Nada menatap kepergian Alex, dia senang rasanya mendapatkan rejeki yang tak terduga hari ini, dan uang yang diberikan Jeno tadi akan Nada kembalikan esok hari.
Nada menyusuri jalan seorang diri sambil bersenandung dan membayangkan dia akan mengikuti lomba melukis, dia sudah tidak sabar akan melakukannya.
Sesampainya di rumah, dia melihat orang tua dan Naomi sedang berkumpul bersama sambil dikelilingi makanan yang enak. Seperti biasa Nada hanya tersenyum getir melihatnya.
"Nada baru pulang?" tanya Naomi.
Nada memejamkan mata sekejap saat melewati mereka. "Iya gue baru balik," jawab Nada.
"Lo bawa apaan itu? Habis belanja ya, dapet uang dari mana?"
Nada rasnaya ingin menampar bibir Naomi yang banyak bertanya, dia takut jika orang tuanya jadi curiga dengan barang bawaan Nada.
Naomi menghampiri Nada, dan melihat isi paper bag yang dibawa Nada.
"Wah alat melukis, Nada mau melukis lagi? Bukannya Mama sama Papa larang ya."
Abimanyu dan Nadia beranjak berdiri, dan menghampiri Nada. Lalu merebut paper bag tersebut dan menumpahkannya ke lantai.
"Mamah jangan dibuang alat lukisan Nada!"
"Ck, kamu bisa enggak sih hobi yang lain? Mama sama Papa enggak suka sama hobi kamu ini."
"Mah, lagian Nada enggak ngerugiin siapapun kalau Nada melukis.

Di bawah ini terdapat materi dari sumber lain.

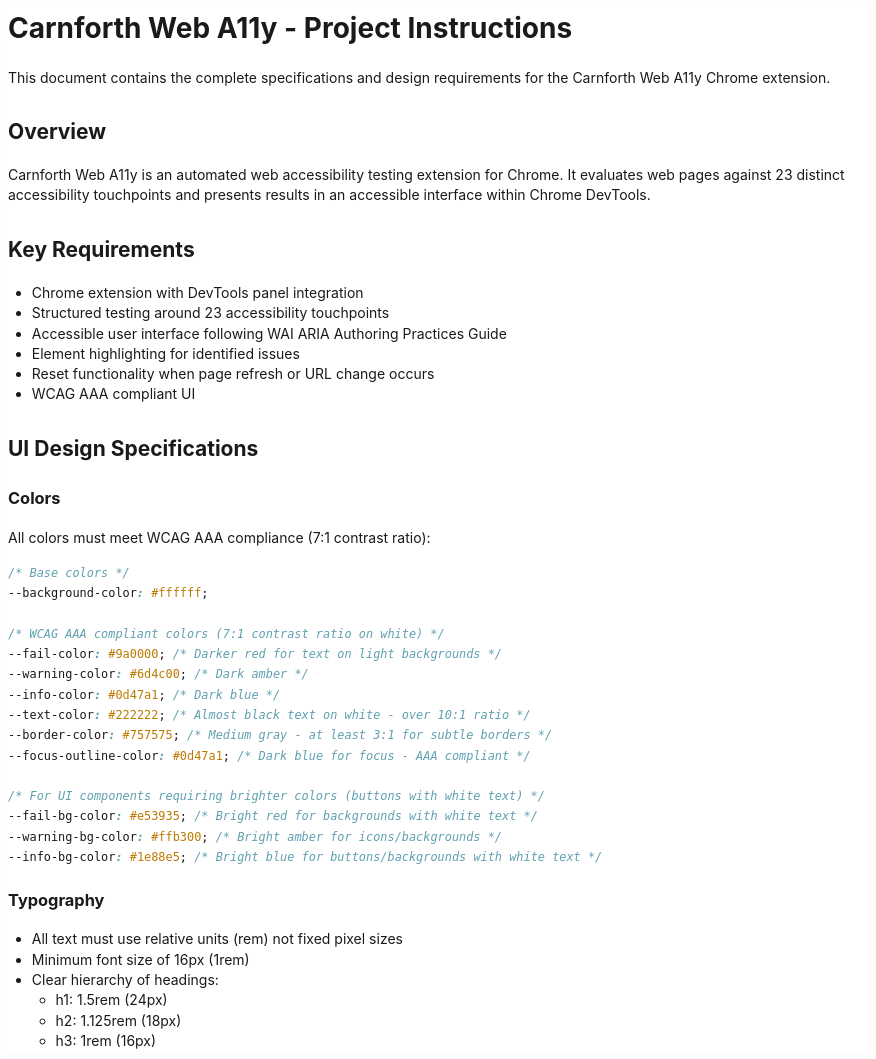 # Carnforth Web A11y - Project Instructions

This document contains the complete specifications and design requirements for the Carnforth Web A11y Chrome extension.

## Overview

Carnforth Web A11y is an automated web accessibility testing extension for Chrome. It evaluates web pages against 23 distinct accessibility touchpoints and presents results in an accessible interface within Chrome DevTools.

## Key Requirements

- Chrome extension with DevTools panel integration
- Structured testing around 23 accessibility touchpoints
- Accessible user interface following WAI ARIA Authoring Practices Guide
- Element highlighting for identified issues
- Reset functionality when page refresh or URL change occurs
- WCAG AAA compliant UI

## UI Design Specifications

### Colors

All colors must meet WCAG AAA compliance (7:1 contrast ratio):

```css
/* Base colors */
--background-color: #ffffff;

/* WCAG AAA compliant colors (7:1 contrast ratio on white) */
--fail-color: #9a0000; /* Darker red for text on light backgrounds */
--warning-color: #6d4c00; /* Dark amber */
--info-color: #0d47a1; /* Dark blue */
--text-color: #222222; /* Almost black text on white - over 10:1 ratio */
--border-color: #757575; /* Medium gray - at least 3:1 for subtle borders */
--focus-outline-color: #0d47a1; /* Dark blue for focus - AAA compliant */

/* For UI components requiring brighter colors (buttons with white text) */
--fail-bg-color: #e53935; /* Bright red for backgrounds with white text */
--warning-bg-color: #ffb300; /* Bright amber for icons/backgrounds */
--info-bg-color: #1e88e5; /* Bright blue for buttons/backgrounds with white text */
```

### Typography

- All text must use relative units (rem) not fixed pixel sizes
- Minimum font size of 16px (1rem)
- Clear hierarchy of headings:
  - h1: 1.5rem (24px)
  - h2: 1.125rem (18px)
  - h3: 1rem (16px)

Melukis hobi Nada dari kecil Mah."
"Enggak bisa, Mama enggak suka liatnya. Berantakan dan kotor!" Nadia menginjak sekua barang Nada hingga tak berbentuk.
Nada menahan dan mencoba mengambil sebisanya yang masih bisa diselamatkan.

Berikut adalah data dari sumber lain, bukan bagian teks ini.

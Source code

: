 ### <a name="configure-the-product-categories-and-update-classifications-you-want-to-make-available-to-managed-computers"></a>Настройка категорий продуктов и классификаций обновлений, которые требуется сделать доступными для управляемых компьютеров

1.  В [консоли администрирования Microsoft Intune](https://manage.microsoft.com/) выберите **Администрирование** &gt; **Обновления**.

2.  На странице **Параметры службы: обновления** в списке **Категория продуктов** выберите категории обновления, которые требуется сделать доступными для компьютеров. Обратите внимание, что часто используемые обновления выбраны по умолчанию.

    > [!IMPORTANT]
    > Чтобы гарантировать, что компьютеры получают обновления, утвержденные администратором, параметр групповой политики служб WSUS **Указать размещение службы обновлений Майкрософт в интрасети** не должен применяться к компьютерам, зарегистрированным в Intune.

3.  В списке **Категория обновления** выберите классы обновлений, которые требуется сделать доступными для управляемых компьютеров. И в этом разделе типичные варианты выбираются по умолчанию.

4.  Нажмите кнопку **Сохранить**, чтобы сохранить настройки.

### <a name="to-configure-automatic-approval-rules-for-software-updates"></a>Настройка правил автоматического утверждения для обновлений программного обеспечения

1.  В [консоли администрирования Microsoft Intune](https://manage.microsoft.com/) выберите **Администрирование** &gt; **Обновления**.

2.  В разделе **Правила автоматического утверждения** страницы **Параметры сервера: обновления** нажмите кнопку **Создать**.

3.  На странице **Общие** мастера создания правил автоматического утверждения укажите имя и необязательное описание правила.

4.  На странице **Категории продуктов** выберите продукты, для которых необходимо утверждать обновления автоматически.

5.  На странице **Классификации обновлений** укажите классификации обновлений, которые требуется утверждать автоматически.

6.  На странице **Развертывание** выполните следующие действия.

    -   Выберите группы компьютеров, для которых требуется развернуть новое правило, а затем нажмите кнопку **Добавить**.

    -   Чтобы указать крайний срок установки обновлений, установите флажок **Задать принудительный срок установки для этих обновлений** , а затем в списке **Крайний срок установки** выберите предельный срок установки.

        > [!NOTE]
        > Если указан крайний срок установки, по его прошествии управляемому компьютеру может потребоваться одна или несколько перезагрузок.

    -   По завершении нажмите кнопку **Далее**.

"Hobi itu kaya Naomi, bermain piano bukan melukis. Apa bagusnya sih!"
"Sudahlah Mah, kita pergi. Papa malas berdebat dengan anak ini."
Nadia mengangguk lalu masuk ke dalam kamar bersama Abimanyu. Tersisa Naomi di sana sambil menyilangkan kedua tangan.
"Haha, aduh kasihan barang barunya hancur deh." Naomi berjalan sambil menginjak barang Nada hingga jari Nada pun Naomi injak.
Nada mengaduh kesakitan sambil membereskan semua kekacauan yang ada di lantai dengan hati yang sesak.
"Sabar Nad. Lo harus buktiin kalau melukis itu bukan hobi yang buruk."